Incoterms® 2010 will enter into force on 1 January 2011, but prudent traders, importers, exporters and other business people should start to review their trading documents and practices now to ensure that contracts are up to date by the time the changes take effect.
As has always been the case, Incoterms® 2010 will only apply with force or law if the parties voluntarily contract on the basis of these terms. Otherwise, their relevance will be only be a guide in the interpretation of sale terms and the parties' obligations.
Whilst not startlingly different to Incoterms 2000, the new 2010 edition of the rules contains some key simplifications and improvements:
The rules now more clearly designate whether a term should be used for sea and inland water carriage only, or are suitable for any mode of transport. The majority of terms are ones in which maritime transport can, but does not have to, form part of the transit. In contrast, under FAS, FOB, CFR and CIR, because both the place of delivery and the place to which goods are carried are ports, these terms should only be used for sea or inland water transport.
The reference to 'ship's rail' as the point of delivery under FOB, CFR and CIR terms has been deleted. These terms now refer to delivery "on board" the vessel. This change is intended to reflect modern commercial realities, rather than the quaint but antiquated image of goods dangling across the ship's rails at loading.
Incoterms® 2010 aim to encourage use in domestic sales of goods, and in trading blocs where import and export requirements might not be applicable. Therefore, the new rules expressly state that import and export obligations will only exist where applicable.

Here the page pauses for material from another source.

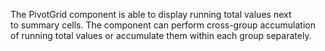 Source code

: The PivotGrid component is&nbsp;able to&nbsp;display running total values next to&nbsp;summary cells. The component can perform cross-group accumulation of&nbsp;running total values or&nbsp;accumulate them within each group separately.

Electronic forms of documents, such as Commercial Invoices, are now given the same effect as paper documents. This will be the case under Incoterms® 2010 as long as the buyer and seller agree or where it is customary for electronic versions to be exchanged.
Obligations to obtain cargo insurance have been updated, to reflect changes to the Institute Cargo Clauses since Incoterms 2000. For example, the new rules clarify that under CIF terms, the seller must obtain cover complying with at least the minimum cover provided by Clause C of the Institute Cargo Clauses (LMA/IUA) or any similar clauses. Where required by the buyer, the seller must also procure additional cover, such as that provided by Institute Cargo Clauses A or B; or Institute War or Strike Clauses.
Incoterms® 2010 now include an express obligation to obtain or render assistance in obtaining security clearances and information. For example, under articles A10/B10 of CIP terms, the seller must provide or render assistance in obtaining security related information that the buyer needs for import or transport of goods. This is at the buyer's risk and expense.
The rules aim to avoid duplication of costs such as terminal handling charges, by more clearly setting out an allocation of costs under articles A6 and B6.
It should be noted that the registered trademark symbol should be used when referring to Incoterms® 2010. Perhaps the most important change in Incoterms® 2010 is the replacement of the terms DAF, DES, DEQ and DDU with two new terms - DAT and DAP. This has reduced the number of terms from 13 to 11.
Although Incoterms® 2010 bring some welcome clarifications and improvements to global trade rules, it remains up to buyers, sellers, insurers and others to ensure that the new rules are usedcorrectly.
Like with previous editions of the Incoterms, care should always be taken to ensure that Incoterms® 2010 are properly incorporated into a contract. The terms of trade should specifically designate the chosen term, the pivotal place in the contract, and now, that it is the 2010 version of the rules that applies.
For example, a commercial invoice should state 'FCA Melbourne, Australia, Incoterms® 2010,' rather than just 'FCA Melbourne' as would more commonly appear, and which does not nominate any particular version of the Incoterms to apply.
Furthermore, care should always be taken to adopt the correct term for your particular goods, rather than just referring to the more well known terms. As Incoterms® 2010 cautions - FOB is unlikely to be the appropriate term for containerised cargo, which is typically delivered at a terminal. In this situation, FCA is usually the rule that ought to apply.
Whilst Incoterms® 2010 might not revolutionise business, their introduction certainly provides a timely reminder to ensure that trading documents are up to date. Bills of lading, cargo insurance policies and a myriad of other template documents wielded by companies, may refer to old versions of the rules, or use the soon to be defunct terms DAF, DES, DEQ or DDU. Prudent businesses would be well advised to take a proactive approach to the new rules, and to capitalise on opportunities such as the improved status of electronic communications.
DAT - Delivered at Terminal. Under this new term, delivery occurs at the named destination, at the buyer's disposal unloaded from the arriving vehicle. This is similar to the former DEQ term. This is a term for any or multimodal transport, and the named place for delivery can be a port. Goods are delivered with the seller bearing all risks and costs (other than import costs where applicable) to the named destination.
DAP - Delivered at Place. Under this new term, delivery occurs at the named destination, but ready for unloading (not unloaded). This is similar to the former DAF, DES and DDU terms. This term can be used for any, multimodal or maritime transport, as the arriving 'vehicle' can be a ship and the named destination can be a port. Goods are delivered with the seller bearing all risks and costs (other than import costs where applicable) to the named destination.